Earlier this year, BGTHA announced its partnership of End Rabies Now, an awareness campaign that pushes for greater political commitment to rabies prevention from the international community. As travel health professionals, you have particular insight into the fact that rabies is a very real threat in some parts of the world. But few people in Europe and the United States, where the canine rabies has largely been eliminated, are aware that this ancient disease is not yet history.
Indeed rabies causes immense suffering in Africa and Asia, where over 95% of the 59,000 annual rabies deaths occur. It is a neglected disease of poverty with stark statistics: 99.9% fatal but 100% preventable with modern vaccines. Nobody should die of rabies.
And ending canine rabies will do more than save human lives, it will also save countless animal lives, improve animal welfare and reduce the crippling financial burden that rabies post-exposure prophylaxis places on those that can least afford it.

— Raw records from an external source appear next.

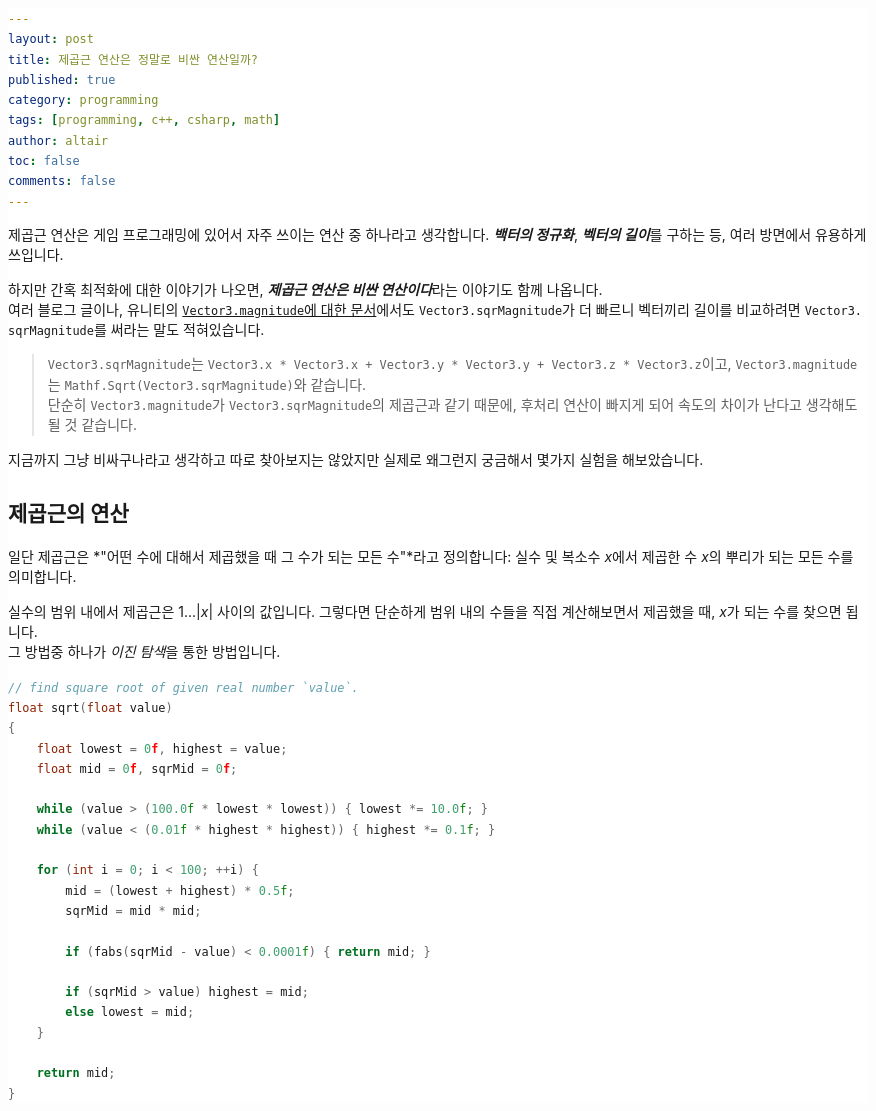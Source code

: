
 ```yaml
---
layout: post
title: 제곱근 연산은 정말로 비싼 연산일까?
published: true
category: programming
tags: [programming, c++, csharp, math]
author: altair
toc: false
comments: false
---
```


제곱근 연산은 게임 프로그래밍에 있어서 자주 쓰이는 연산 중 하나라고 생각합니다.
***백터의 정규화***, ***벡터의 길이***를 구하는 등, 여러 방면에서 유용하게 쓰입니다.

하지만 간혹 최적화에 대한 이야기가 나오면, ***제곱근 연산은 비싼 연산이다***라는 이야기도 함께 나옵니다.  
여러 블로그 글이나, 유니티의 [`Vector3.magnitude`에 대한 문서](https://docs.unity3d.com/ScriptReference/Vector3-magnitude.html)에서도 `Vector3.sqrMagnitude`가 더 빠르니 벡터끼리 길이를 비교하려면 `Vector3.sqrMagnitude`를 써라는 말도 적혀있습니다.  

> `Vector3.sqrMagnitude`는 `Vector3.x * Vector3.x + Vector3.y * Vector3.y + Vector3.z * Vector3.z`이고, `Vector3.magnitude`는 `Mathf.Sqrt(Vector3.sqrMagnitude)`와 같습니다.  
> 단순히 `Vector3.magnitude`가 `Vector3.sqrMagnitude`의 제곱근과 같기 때문에, 후처리 연산이 빠지게 되어 속도의 차이가 난다고 생각해도 될 것 같습니다.

지금까지 그냥 비싸구나라고 생각하고 따로 찾아보지는 않았지만 실제로 왜그런지 궁금해서 몇가지 실험을 해보았습니다.

## 제곱근의 연산

일단 제곱근은 *"어떤 수에 대해서 제곱했을 때 그 수가 되는 모든 수"*라고 정의합니다: 실수 및 복소수 $x$에서 제곱한 수 $x$의 뿌리가 되는 모든 수를 의미합니다.  

실수의 범위 내에서 제곱근은 $1 ... |x|$ 사이의 값입니다. 그렇다면 단순하게 범위 내의 수들을 직접 계산해보면서 제곱했을 때, $x$가 되는 수를 찾으면 됩니다.  
그 방법중 하나가 *이진 탐색*을 통한 방법입니다.  

```cpp
// find square root of given real number `value`.
float sqrt(float value)
{
    float lowest = 0f, highest = value;
    float mid = 0f, sqrMid = 0f;

    while (value > (100.0f * lowest * lowest)) { lowest *= 10.0f; }
    while (value < (0.01f * highest * highest)) { highest *= 0.1f; }

    for (int i = 0; i < 100; ++i) {
        mid = (lowest + highest) * 0.5f;
        sqrMid = mid * mid;

        if (fabs(sqrMid - value) < 0.0001f) { return mid; }

        if (sqrMid > value) highest = mid;
        else lowest = mid;
    }

    return mid;
}
```
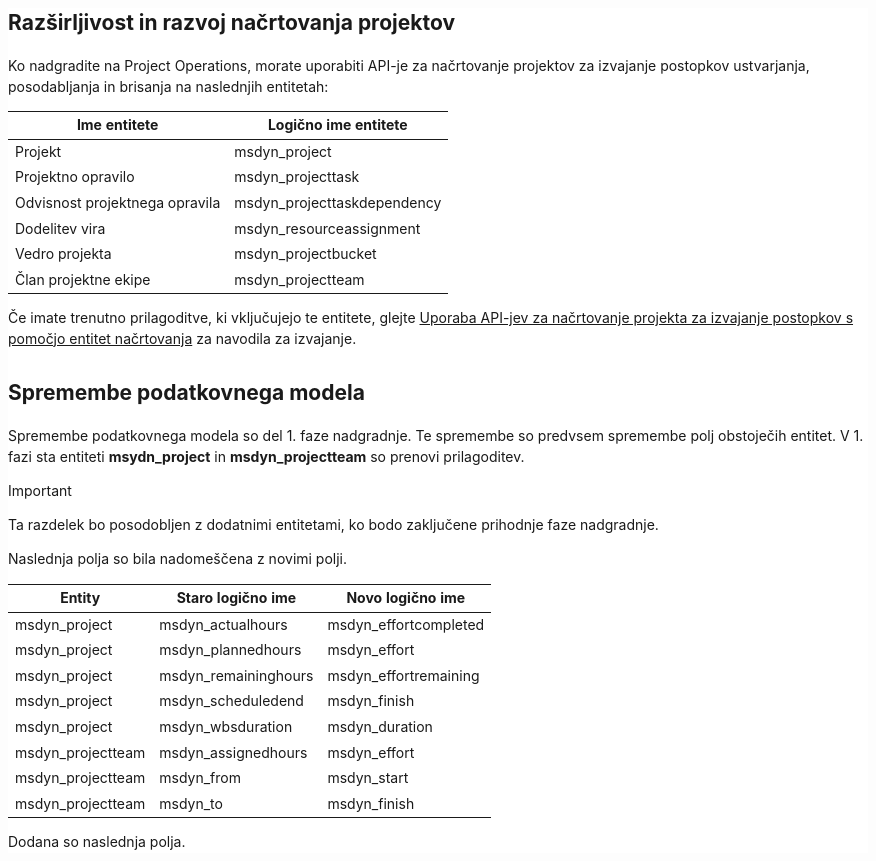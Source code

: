## <a name="project-planning-extensibility-and-development"></a>Razširljivost in razvoj načrtovanja projektov

Ko nadgradite na Project Operations, morate uporabiti API-je za načrtovanje projektov za izvajanje postopkov ustvarjanja, posodabljanja in brisanja na naslednjih entitetah:

|   Ime entitete           |   Logično ime entitete       |
|-------------------------|-----------------------------|
| Projekt                 | msdyn_project               |
| Projektno opravilo            | msdyn_projecttask           |
| Odvisnost projektnega opravila | msdyn_projecttaskdependency |
| Dodelitev vira     | msdyn_resourceassignment    |
| Vedro projekta          | msdyn_projectbucket         |
| Član projektne ekipe     | msdyn_projectteam           |

Če imate trenutno prilagoditve, ki vključujejo te entitete, glejte [Uporaba API-jev za načrtovanje projekta za izvajanje postopkov s pomočjo entitet načrtovanja](../project-management/schedule-api-preview.md) za navodila za izvajanje.

## <a name="data-model-changes"></a>Spremembe podatkovnega modela

Spremembe podatkovnega modela so del 1. faze nadgradnje. Te spremembe so predvsem spremembe polj obstoječih entitet. V 1. fazi sta entiteti **msydn_project** in **msdyn_projectteam** so prenovi prilagoditev. 

> [!IMPORTANT]
> Ta razdelek bo posodobljen z dodatnimi entitetami, ko bodo zaključene prihodnje faze nadgradnje.

Naslednja polja so bila nadomeščena z novimi polji.

|   Entity          |   Staro logično ime   |   Novo logično ime    |
|-------------------|----------------------|-----------------------|
| msdyn_project     | msdyn_actualhours    | msdyn_effortcompleted |
| msdyn_project     | msdyn_plannedhours   | msdyn_effort          |
| msdyn_project     | msdyn_remaininghours | msdyn_effortremaining |
| msdyn_project     | msdyn_scheduledend   | msdyn_finish          |
| msdyn_project     | msdyn_wbsduration    | msdyn_duration        |
| msdyn_projectteam | msdyn_assignedhours  | msdyn_effort          |
| msdyn_projectteam | msdyn_from           | msdyn_start           |
| msdyn_projectteam | msdyn_to             | msdyn_finish          |

Dodana so naslednja polja.

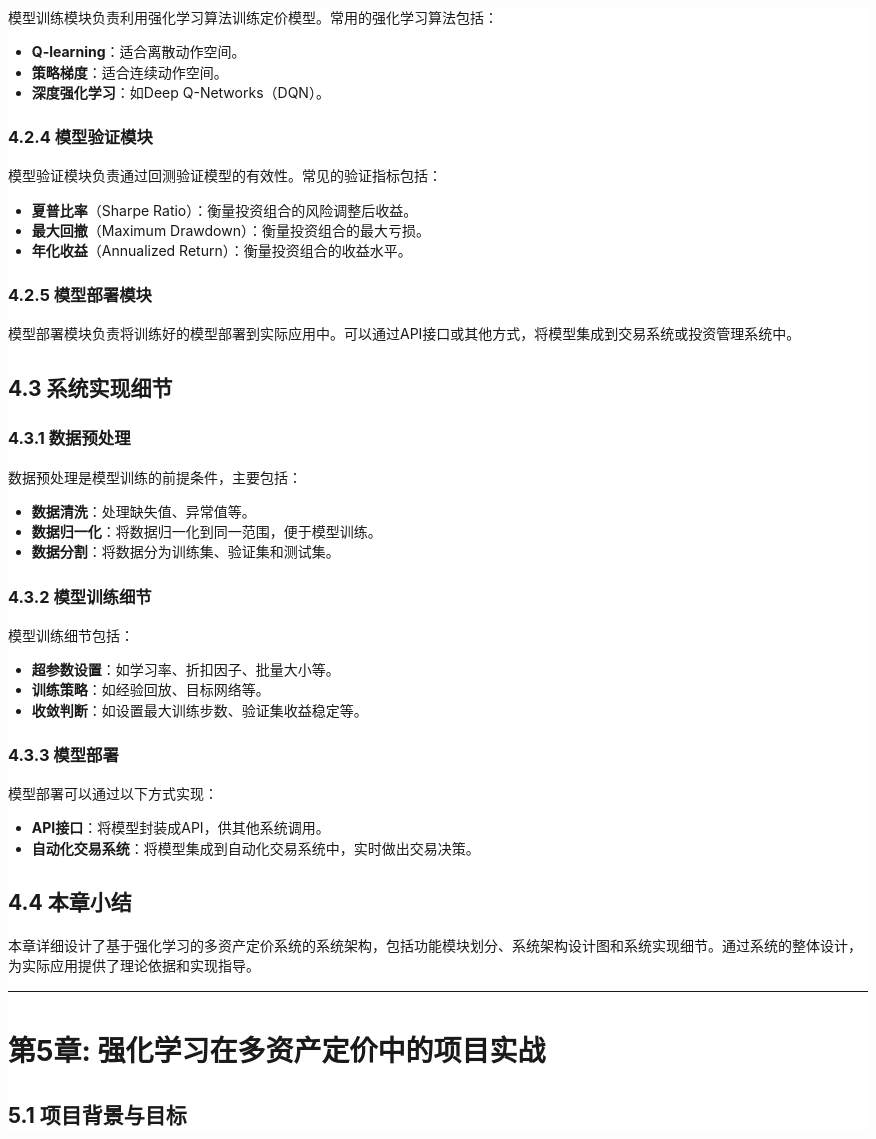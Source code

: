 模型训练模块负责利用强化学习算法训练定价模型。常用的强化学习算法包括：

- **Q-learning**：适合离散动作空间。
- **策略梯度**：适合连续动作空间。
- **深度强化学习**：如Deep Q-Networks（DQN）。

### 4.2.4 模型验证模块

模型验证模块负责通过回测验证模型的有效性。常见的验证指标包括：

- **夏普比率**（Sharpe Ratio）：衡量投资组合的风险调整后收益。
- **最大回撤**（Maximum Drawdown）：衡量投资组合的最大亏损。
- **年化收益**（Annualized Return）：衡量投资组合的收益水平。

### 4.2.5 模型部署模块

模型部署模块负责将训练好的模型部署到实际应用中。可以通过API接口或其他方式，将模型集成到交易系统或投资管理系统中。

## 4.3 系统实现细节

### 4.3.1 数据预处理

数据预处理是模型训练的前提条件，主要包括：

- **数据清洗**：处理缺失值、异常值等。
- **数据归一化**：将数据归一化到同一范围，便于模型训练。
- **数据分割**：将数据分为训练集、验证集和测试集。

### 4.3.2 模型训练细节

模型训练细节包括：

- **超参数设置**：如学习率、折扣因子、批量大小等。
- **训练策略**：如经验回放、目标网络等。
- **收敛判断**：如设置最大训练步数、验证集收益稳定等。

### 4.3.3 模型部署

模型部署可以通过以下方式实现：

- **API接口**：将模型封装成API，供其他系统调用。
- **自动化交易系统**：将模型集成到自动化交易系统中，实时做出交易决策。

## 4.4 本章小结

本章详细设计了基于强化学习的多资产定价系统的系统架构，包括功能模块划分、系统架构设计图和系统实现细节。通过系统的整体设计，为实际应用提供了理论依据和实现指导。

---

# 第5章: 强化学习在多资产定价中的项目实战

## 5.1 项目背景与目标
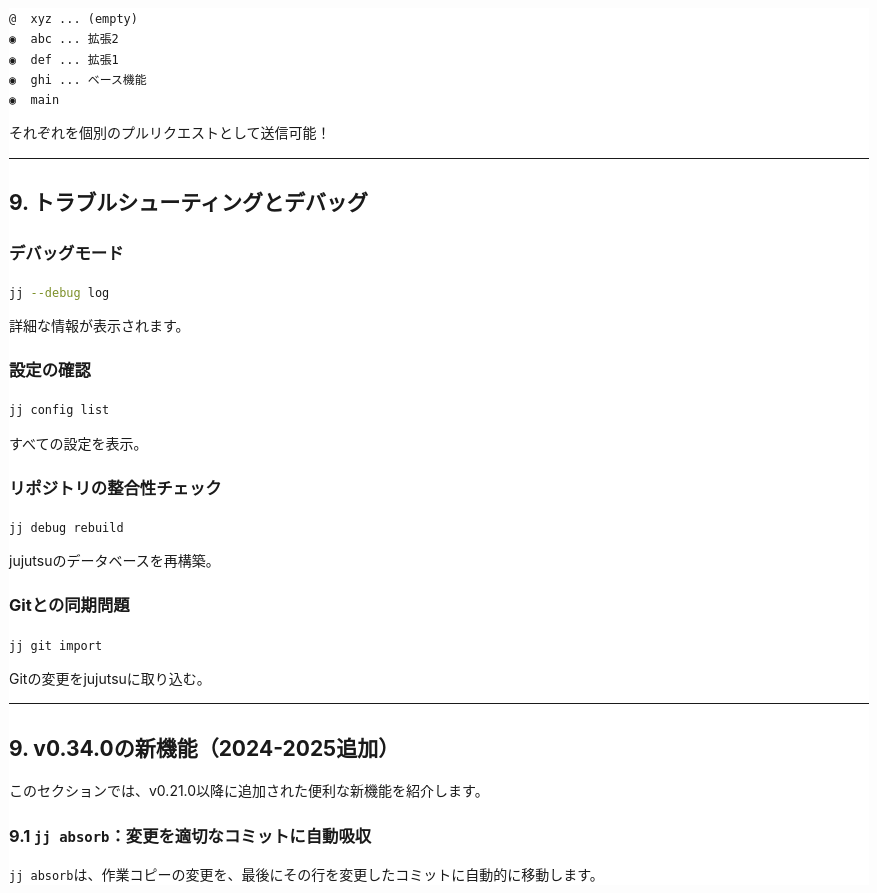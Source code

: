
 ```
@  xyz ... (empty)
◉  abc ... 拡張2
◉  def ... 拡張1
◉  ghi ... ベース機能
◉  main
```

それぞれを個別のプルリクエストとして送信可能！

---

## 9. トラブルシューティングとデバッグ

### デバッグモード

```bash
jj --debug log
```

詳細な情報が表示されます。

### 設定の確認

```bash
jj config list
```

すべての設定を表示。

### リポジトリの整合性チェック

```bash
jj debug rebuild
```

jujutsuのデータベースを再構築。

### Gitとの同期問題

```bash
jj git import
```

Gitの変更をjujutsuに取り込む。

---

## 9. v0.34.0の新機能（2024-2025追加）

このセクションでは、v0.21.0以降に追加された便利な新機能を紹介します。

### 9.1 `jj absorb`：変更を適切なコミットに自動吸収

`jj absorb`は、作業コピーの変更を、最後にその行を変更したコミットに自動的に移動します。
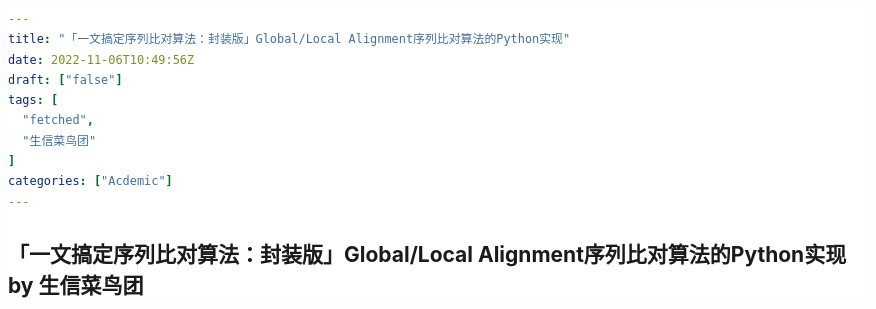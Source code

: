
 ```yaml
---
title: "「一文搞定序列比对算法：封装版」Global/Local Alignment序列比对算法的Python实现"
date: 2022-11-06T10:49:56Z
draft: ["false"]
tags: [
  "fetched",
  "生信菜鸟团"
]
categories: ["Acdemic"]
---
```

「一文搞定序列比对算法：封装版」Global/Local Alignment序列比对算法的Python实现 by 生信菜鸟团
------
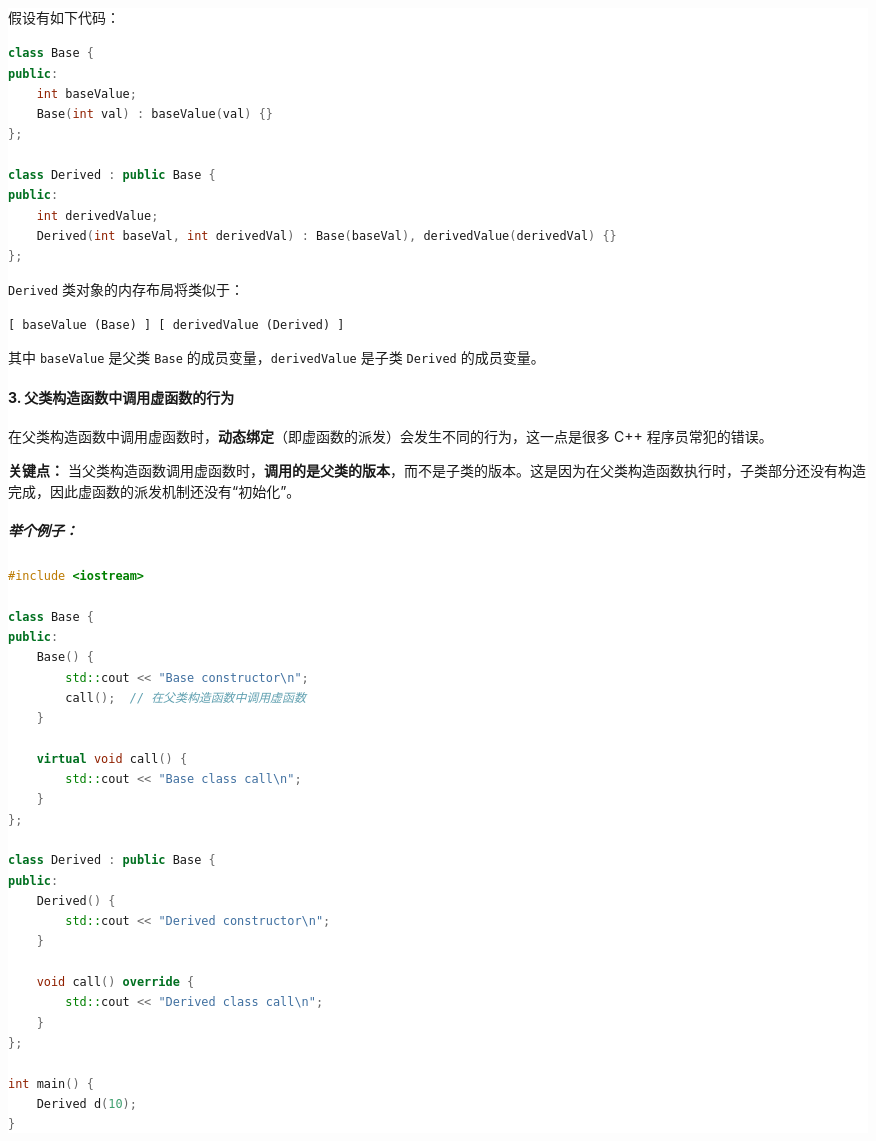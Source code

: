 假设有如下代码：

```cpp
class Base {
public:
    int baseValue;
    Base(int val) : baseValue(val) {}
};

class Derived : public Base {
public:
    int derivedValue;
    Derived(int baseVal, int derivedVal) : Base(baseVal), derivedValue(derivedVal) {}
};
```

`Derived` 类对象的内存布局将类似于：

```
[ baseValue (Base) ] [ derivedValue (Derived) ]
```

其中 `baseValue` 是父类 `Base` 的成员变量，`derivedValue` 是子类 `Derived` 的成员变量。

#### 3. 父类构造函数中调用虚函数的行为

在父类构造函数中调用虚函数时，**动态绑定**（即虚函数的派发）会发生不同的行为，这一点是很多 C++ 程序员常犯的错误。

**关键点：** 当父类构造函数调用虚函数时，**调用的是父类的版本**，而不是子类的版本。这是因为在父类构造函数执行时，子类部分还没有构造完成，因此虚函数的派发机制还没有“初始化”。

##### 举个例子：

```cpp
#include <iostream>

class Base {
public:
    Base() {
        std::cout << "Base constructor\n";
        call();  // 在父类构造函数中调用虚函数
    }
    
    virtual void call() {
        std::cout << "Base class call\n";
    }
};

class Derived : public Base {
public:
    Derived() {
        std::cout << "Derived constructor\n";
    }
    
    void call() override {
        std::cout << "Derived class call\n";
    }
};

int main() {
    Derived d(10);
}
```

Of course, there are organisations all over the world working to prevent rabies in their communities but until 10 years ago most initiatives worked in isolation, unaware of their role in the bigger picture. In 2007 the Global Alliance for Rabies Control launched the first World Rabies Day. Since then this neutral platform has registered 1000s of events which have reached millions of people and vaccinated 100,000s of animals. The platform provides global visibility to efforts to prevent rabies to inspire everyone – from affected communities to international policy makers – to push forward towards elimination.
As the 10th World Rabies Day, September 28, approaches there is a growing sense of optimism that this disease will be – as it should be – consigned to the history books by 2030. But in a world of competing health priorities, we need to keep pushing. As BGTHA members, please help make your awareness of the problem count by signing the pledge on the End Rabies Now website. Adding your voice shows that you believe rabies should be a thing of the past and encourages policy makers to make provision to fund rabies prevention around the world.